→ Saved entries
━━━━━━━━

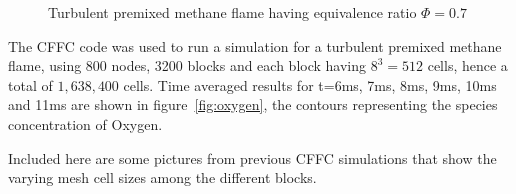 \begin{figure}[t!]
  \centering
   \:

\caption{Turbulent premixed methane flame having equivalence ratio $\Phi = 0.7$}    
 \label{fig:LES_case2}        
\end{figure}  


The CFFC code was used to run a simulation for a turbulent premixed methane flame, using 800 nodes, 3200 blocks and each block having $8^3 = 512$ cells, hence a total of $1,638,400$ cells. Time averaged results for t=6ms, 7ms, 8ms, 9ms, 10ms and 11ms are shown in figure~\ref{fig:oxygen}, the contours representing the species concentration of Oxygen.\par


Included here are some pictures from previous CFFC simulations that show the varying mesh cell sizes among the different blocks.

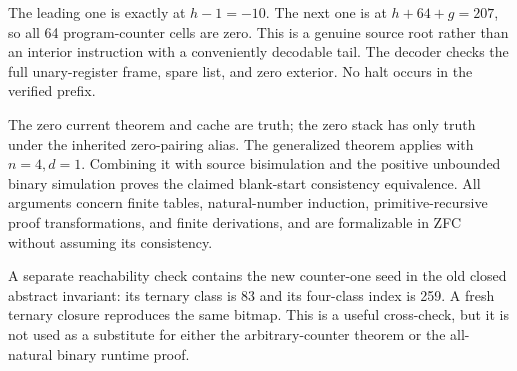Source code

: The leading one is exactly at $h-1=-10$. The next one is at $h+64+g=207$, so all 64 program-counter cells are zero. This is a genuine source root rather than an interior instruction with a conveniently decodable tail. The decoder checks the full unary-register frame, spare list, and zero exterior. No halt occurs in the verified prefix.

The zero current theorem and cache are truth; the zero stack has only truth under the inherited zero-pairing alias. The generalized theorem applies with $n=4,d=1$. Combining it with source bisimulation and the positive unbounded binary simulation proves the claimed blank-start consistency equivalence. All arguments concern finite tables, natural-number induction, primitive-recursive proof transformations, and finite derivations, and are formalizable in ZFC without assuming its consistency.

A separate reachability check contains the new counter-one seed in the old closed abstract invariant: its ternary class is 83 and its four-class index is 259. A fresh ternary closure reproduces the same bitmap. This is a useful cross-check, but it is not used as a substitute for either the arbitrary-counter theorem or the all-natural binary runtime proof.
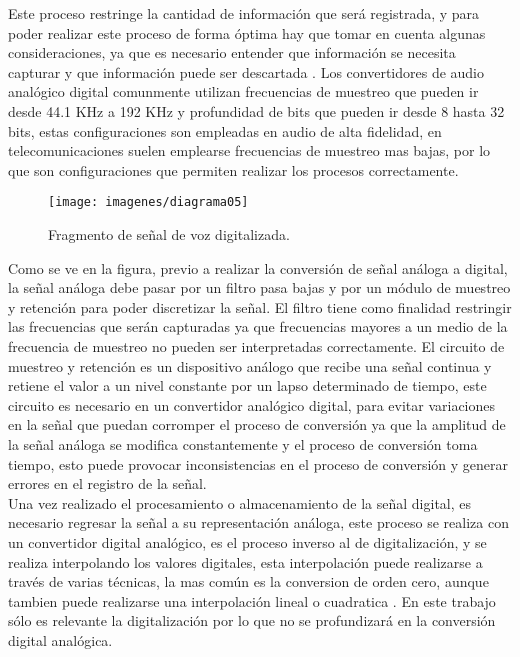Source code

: Este proceso restringe la cantidad de informaci\'on que ser\'a registrada, y para poder realizar este proceso de forma \'optima hay que tomar en cuenta algunas consideraciones, ya que es necesario entender que informaci\'on se necesita capturar y que informaci\'on puede ser descartada \cite{smith}. Los convertidores de audio anal\'ogico digital comunmente utilizan frecuencias de muestreo que pueden ir desde 44.1 KHz a 192 KHz y profundidad de bits que pueden ir desde 8 hasta 32 bits, estas configuraciones son empleadas en audio de alta fidelidad, en telecomunicaciones suelen emplearse frecuencias de muestreo mas bajas, por lo que son configuraciones que permiten realizar los procesos correctamente.\\

\begin{figure}[H]
	\begin{center}
	\texttt{[image: imagenes/diagrama05]} \\
	\caption{Fragmento de señal de voz digitalizada.}
	\label{fig:diag_recon_locutor}
	\end{center}
\end{figure}

Como se ve en la figura, previo a realizar la conversi\'on de señal an\'aloga a digital,  la señal an\'aloga debe pasar por un filtro pasa bajas y por un m\'odulo de muestreo y retenci\'on para poder discretizar la señal. El filtro tiene como finalidad restringir las frecuencias que ser\'an capturadas ya que frecuencias mayores a un medio de la frecuencia de muestreo no pueden ser interpretadas correctamente. El circuito de muestreo y retenci\'on es un dispositivo an\'alogo que recibe una señal continua y retiene el valor a un nivel constante por un lapso determinado de tiempo, este circuito es necesario en un convertidor anal\'ogico digital, para evitar variaciones en la señal que puedan corromper el proceso de conversi\'on ya que la amplitud de la señal an\'aloga se modifica constantemente y el proceso de conversi\'on toma tiempo, esto puede provocar inconsistencias en el proceso de conversi\'on y generar errores en el registro de la señal.\\

Una vez realizado el procesamiento o almacenamiento de la señal digital, es necesario regresar la señal a su representaci\'on an\'aloga, este proceso se realiza con un convertidor digital anal\'ogico, es el proceso inverso al de digitalizaci\'on, y se realiza interpolando los valores digitales, esta interpolaci\'on puede realizarse a trav\'es de varias t\'ecnicas, la mas com\'un es la conversion de orden cero, aunque tambien puede realizarse una interpolaci\'on lineal o cuadratica \cite{proakis}. En este trabajo s\'olo es relevante la digitalizaci\'on por lo que no se profundizar\'a en la conversi\'on digital anal\'ogica.\\


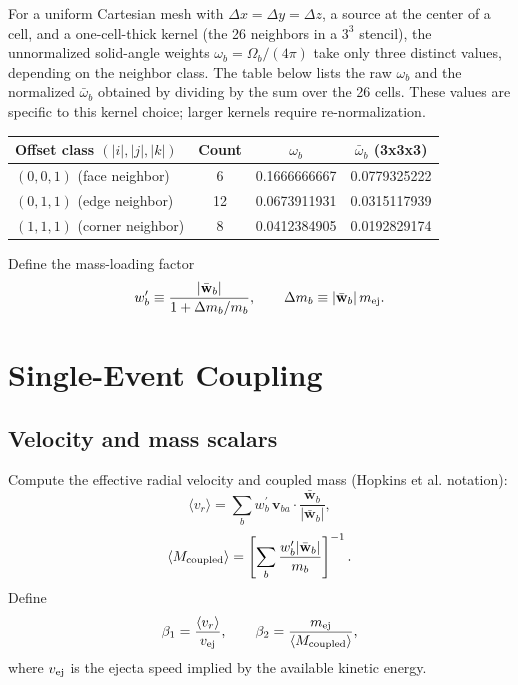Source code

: \documentclass[11pt]{article}
\begin{document}
For a uniform Cartesian mesh with $\Delta x=\Delta y=\Delta z$, a source at the
center of a cell, and a one-cell-thick kernel (the 26 neighbors in a $3^{3}$
stencil), the unnormalized solid-angle weights $\omega_{b}=\Omega_{b}/(4\pi)$
take only three distinct values, depending on the neighbor class. The table
below lists the raw $\omega_{b}$ and the normalized $\bar\omega_{b}$
obtained by dividing by the sum over the 26 cells. These values are specific to
this kernel choice; larger kernels require re-normalization.

\begin{center}
\begin{tabular}{lccc}
\hline
Offset class $(|i|,|j|,|k|)$ & Count & $\omega_{b}$ & $\bar\omega_{b}$ (3x3x3) \\
\hline
$(0,0,1)$ (face neighbor) & 6  & 0.1666666667 & 0.0779325222 \\
$(0,1,1)$ (edge neighbor) & 12 & 0.0673911931 & 0.0315117939 \\
$(1,1,1)$ (corner neighbor) & 8  & 0.0412384905 & 0.0192829174 \\
\hline
\end{tabular}
\end{center}

Define the mass-loading factor
\begin{equation}
w^{\prime}_{b} \equiv \frac{|\bar{\mathbf w}_{b}|}{1 + \Delta m_{b}/m_{b}},
\qquad
\Delta m_{b} \equiv |\bar{\mathbf w}_{b}|\,m_{\rm ej}.
\end{equation}

\section{Single-Event Coupling}
\subsection{Velocity and mass scalars}
Compute the effective radial velocity and coupled mass (Hopkins et al. notation):
\begin{equation}
\langle v_{r}\rangle = \sum_{b} w^{\prime}_{b}\,\mathbf v_{ba}\cdot\frac{\bar{\mathbf w}_{b}}{|\bar{\mathbf w}_{b}|},
\end{equation}
\begin{equation}
\langle M_{\rm coupled}\rangle = \left[\sum_{b}\frac{w^{\prime}_{b}|\bar{\mathbf w}_{b}|}{m_{b}}\right]^{-1}.
\end{equation}
Define
\begin{equation}
\beta_{1} = \frac{\langle v_{r}\rangle}{v_{\rm ej}}, \qquad
\beta_{2} = \frac{m_{\rm ej}}{\langle M_{\rm coupled}\rangle},
\end{equation}
where $v_{\rm ej}$ is the ejecta speed implied by the available kinetic energy.
\end{document}
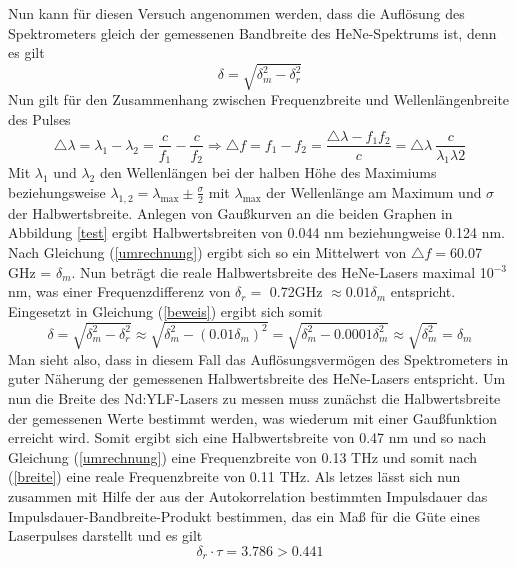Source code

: Nun kann für diesen Versuch angenommen werden, dass die Auflösung des Spektrometers gleich der gemessenen Bandbreite des HeNe-Spektrums ist, denn es gilt
\begin{equation}
\delta=\sqrt{\delta_m^2-\delta_r^2}
\label{beweis}
\end{equation}
Nun gilt für den Zusammenhang zwischen Frequenzbreite und Wellenlängenbreite des Pulses
\begin{equation}
\triangle\lambda=\lambda_1-\lambda_2=\frac{c}{f_1}-\frac{c}{f_2}\Rightarrow \triangle f=f_1-f_2=\frac{\triangle\lambda-f_1f_2}{c}=\triangle\lambda\:\frac{c}{\lambda_1\lambda2}
\label{umrechnung}
\end{equation}
Mit $\lambda_1$ und $\lambda_2$ den Wellenlängen bei der halben Höhe des Maximiums beziehungsweise $\lambda_{1,2}=\lambda_{\text{max}}\pm\frac{\sigma}{2}$ mit $\lambda_{\text{max}}$ der Wellenlänge am Maximum und $\sigma$ der Halbwertsbreite. Anlegen von Gaußkurven an die beiden Graphen in Abbildung \ref{test} ergibt Halbwertsbreiten von 0.044 nm beziehungweise 0.124 nm. Nach Gleichung (\ref{umrechnung}) ergibt sich so ein Mittelwert von \newline
$\triangle f=$60.07 GHz = $\delta_m$. Nun beträgt die reale Halbwertsbreite des HeNe-Lasers maximal 10$^{-3}$nm, was einer Frequenzdifferenz von $\delta_r=$ 0.72GHz $\approx0.01\delta_m$ entspricht. Eingesetzt in Gleichung (\ref{beweis}) ergibt sich somit
\begin{equation*}
\delta=\sqrt{\delta_m^2-\delta_r^2}\approx\sqrt{\delta_m^2-(0.01\delta_m)^2}=\sqrt{\delta_m^2-0.0001\delta_m^2}\approx\sqrt{\delta_m^2}=\delta_m
\end{equation*}
Man sieht also, dass in diesem Fall das Auflösungsvermögen des Spektrometers in guter Näherung der gemessenen Halbwertsbreite des HeNe-Lasers entspricht. Um nun die Breite des Nd:YLF-Lasers zu messen muss zunächst die Halbwertsbreite der gemessenen Werte bestimmt werden, was wiederum mit einer Gaußfunktion erreicht wird. Somit ergibt sich eine Halbwertsbreite von 0.47 nm und so nach Gleichung (\ref{umrechnung}) eine Frequenzbreite von 0.13 THz und somit nach (\ref{breite}) eine reale Frequenzbreite von 0.11 THz.\newline
Als letzes lässt sich nun zusammen mit Hilfe der aus der Autokorrelation bestimmten Impulsdauer das Impulsdauer-Bandbreite-Produkt bestimmen, das ein Maß für die Güte eines Laserpulses darstellt und es gilt
\begin{equation}
\delta_r\cdot\tau=3.786> 0.441
\label{impulsbandbreite}
\end{equation}
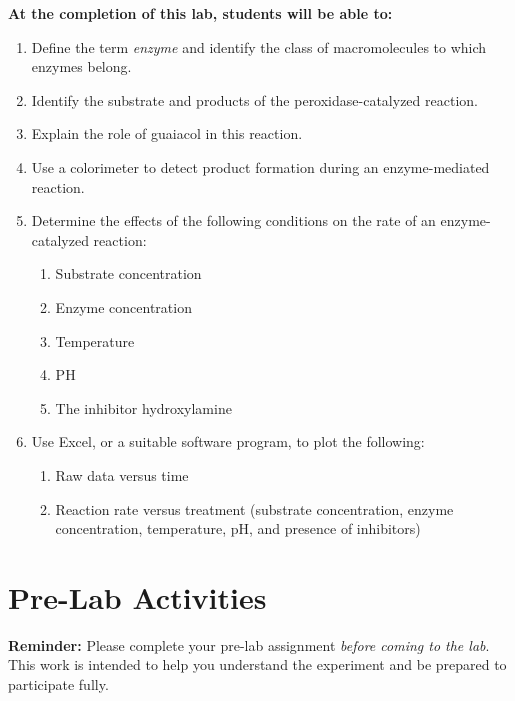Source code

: \documentclass[
  letterpaper,
  DIV=11,
  numbers=noendperiod]{scrreprt}
\providecommand{\tightlist}{%
  \setlength{\itemsep}{0pt}\setlength{\parskip}{0pt}}
\begin{document}
\textbf{At the completion of this lab, students will be able to:}

\begin{enumerate}
\def\labelenumi{\arabic{enumi})}
\item
  Define the term \emph{enzyme} and identify the class of macromolecules
  to which enzymes belong.
\item
  Identify the substrate and products of the peroxidase-catalyzed
  reaction.
\item
  Explain the role of guaiacol in this reaction.
\item
  Use a colorimeter to detect product formation during an
  enzyme-mediated reaction.
\item
  Determine the effects of the following conditions on the rate of an
  enzyme-catalyzed reaction:

  \begin{enumerate}
  \def\labelenumii{\alph{enumii})}
  \item
    Substrate concentration
  \item
    Enzyme concentration
  \item
    Temperature
  \item
    PH
  \item
    The inhibitor hydroxylamine
  \end{enumerate}
\item
  Use Excel, or a suitable software program, to plot the following:\\

  \begin{enumerate}
  \def\labelenumii{\alph{enumii}.}
  \tightlist
  \item
    Raw data versus time\\
  \item
    Reaction rate versus treatment (substrate concentration, enzyme
    concentration, temperature, pH, and presence of inhibitors)
  \end{enumerate}
\end{enumerate}

\section{\texorpdfstring{\textbf{Pre-Lab
Activities}}{Pre-Lab Activities}}\label{pre-lab-activities}

\textbf{Reminder:} Please complete your pre-lab assignment \emph{before
coming to the lab}. This work is intended to help you understand the
experiment and be prepared to participate fully.
\end{document}
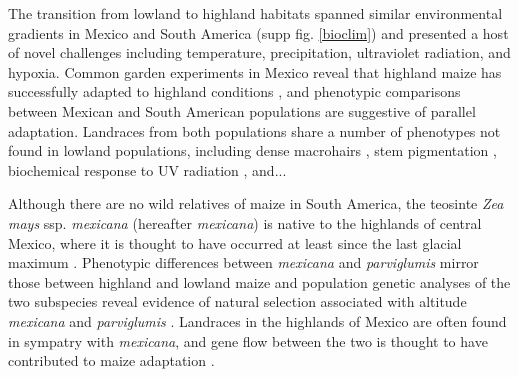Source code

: The transition from lowland to highland habitats spanned similar environmental gradients in Mexico and South America (supp fig. \ref{bioclim}) and presented a host of novel challenges including  temperature, precipitation, ultraviolet radiation, and hypoxia. 
%
%
%
%
%
%
Common garden experiments in Mexico reveal that highland maize has successfully adapted to highland conditions \cite[]{Mercer2008}, and phenotypic comparisons between Mexican and South American populations are suggestive of parallel adaptation.  Landraces from both populations share a number of phenotypes not found in lowland populations, including dense macrohairs \cite[]{CITE}, stem pigmentation \cite[]{CITE}, biochemical response to UV radiation \cite[]{Casati2005}, and...
%
%

Although there are no wild relatives of maize in South America, the teosinte \emph{Zea mays} ssp. \emph{mexicana} (hereafter \emph{mexicana}) is native to the highlands of central Mexico, where it is thought to have occurred at least since the last glacial maximum \cite[]{Ross-Ibarra 2009, Hufford_niche}. Phenotypic differences between \emph{mexicana} and \emph{parviglumis} mirror those between highland and lowland maize \cite[]{Lauter_2004_15342532} and population genetic analyses of the two subspecies reveal evidence of natural selection associated with altitude \emph{mexicana} and \emph{parviglumis} \cite[]{Pyhajarvi2013}.  Landraces in the highlands of Mexico are often found in sympatry with  \emph{mexicana}, and gene flow between the two is thought to have contributed to maize adaptation \cite[]{Profford_2013}.

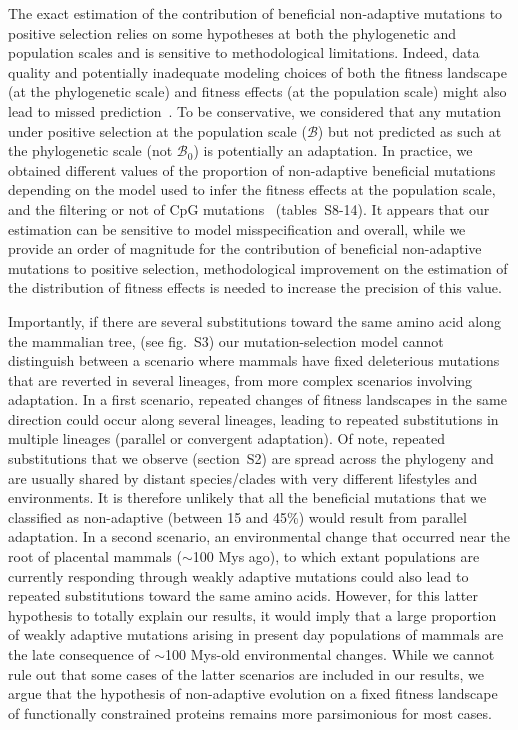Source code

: \documentclass{article}
\newcommand{\SphyBen}{\mathcal{B}_0}
\newcommand{\SpopBen}{\mathcal{B}}
\begin{document}
    The exact estimation of the contribution of beneficial non-adaptive mutations to positive selection relies on some hypotheses at both the phylogenetic and population scales and is sensitive to methodological limitations.
    Indeed, data quality and potentially inadequate modeling choices of both the fitness landscape (at the phylogenetic scale) and fitness effects (at the population scale) might also lead to missed prediction~\cite{moutinho_variation_2019}.
    To be conservative, we considered that any mutation under positive selection at the population scale ($\SpopBen$) but not predicted as such at the phylogenetic scale (not $\SphyBen$) is potentially an adaptation.
    In practice, we obtained different values of the proportion of non-adaptive beneficial mutations depending on the model used to infer the fitness effects at the population scale, and the filtering or not of CpG mutations~\cite{eyre-walker_how_2014} (tables~S8-14).
    It appears that our estimation can be sensitive to model misspecification and overall, while we provide an order of magnitude for the contribution of beneficial non-adaptive mutations to positive selection, methodological improvement on the estimation of the distribution of fitness effects is needed to increase the precision of this value.

    Importantly, if there are several substitutions toward the same amino acid along the mammalian tree, (see fig.~S3) our mutation-selection model cannot distinguish between a scenario where mammals have fixed deleterious mutations that are reverted in several lineages, from more complex scenarios involving adaptation.
    In a first scenario, repeated changes of fitness landscapes in the same direction could occur along several lineages, leading to repeated substitutions in multiple lineages (parallel or convergent adaptation).
    Of note, repeated substitutions that we observe (section~S2) are spread across the phylogeny and are usually shared by distant species/clades with very different lifestyles and environments.
    It is therefore unlikely that all the beneficial mutations that we classified as non-adaptive (between 15 and 45\%) would result from parallel adaptation.
    In a second scenario, an environmental change that occurred near the root of placental mammals ($\sim$100 Mys ago), to which extant populations are currently responding through weakly adaptive mutations could also lead to repeated substitutions toward the same amino acids.
    However, for this latter hypothesis to totally explain our results, it would imply that a large proportion of weakly adaptive mutations arising in present day populations of mammals are the late consequence of $\sim$100 Mys-old environmental changes.
    While we cannot rule out that some cases of the latter scenarios are included in our results, we argue that the hypothesis of non-adaptive evolution on a fixed fitness landscape of functionally constrained proteins remains more parsimonious for most cases.
\end{document}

━━━━━━━━

→ ABOUT THIS TASK
Find the lines in the records that contain the word "HeNe", then copy every one of them.

→ SOLUTION
: Nun kann für diesen Versuch angenommen werden, dass die Auflösung des Spektrometers gleich der gemessenen Bandbreite des HeNe-Spektrums ist, denn es gilt
$\triangle f=$60.07 GHz = $\delta_m$. Nun beträgt die reale Halbwertsbreite des HeNe-Lasers maximal 10$^{-3}$nm, was einer Frequenzdifferenz von $\delta_r=$ 0.72GHz $\approx0.01\delta_m$ entspricht. Eingesetzt in Gleichung (\ref{beweis}) ergibt sich somit
Man sieht also, dass in diesem Fall das Auflösungsvermögen des Spektrometers in guter Näherung der gemessenen Halbwertsbreite des HeNe-Lasers entspricht. Um nun die Breite des Nd:YLF-Lasers zu messen muss zunächst die Halbwertsbreite der gemessenen Werte bestimmt werden, was wiederum mit einer Gaußfunktion erreicht wird. Somit ergibt sich eine Halbwertsbreite von 0.47 nm und so nach Gleichung (\ref{umrechnung}) eine Frequenzbreite von 0.13 THz und somit nach (\ref{breite}) eine reale Frequenzbreite von 0.11 THz.\newline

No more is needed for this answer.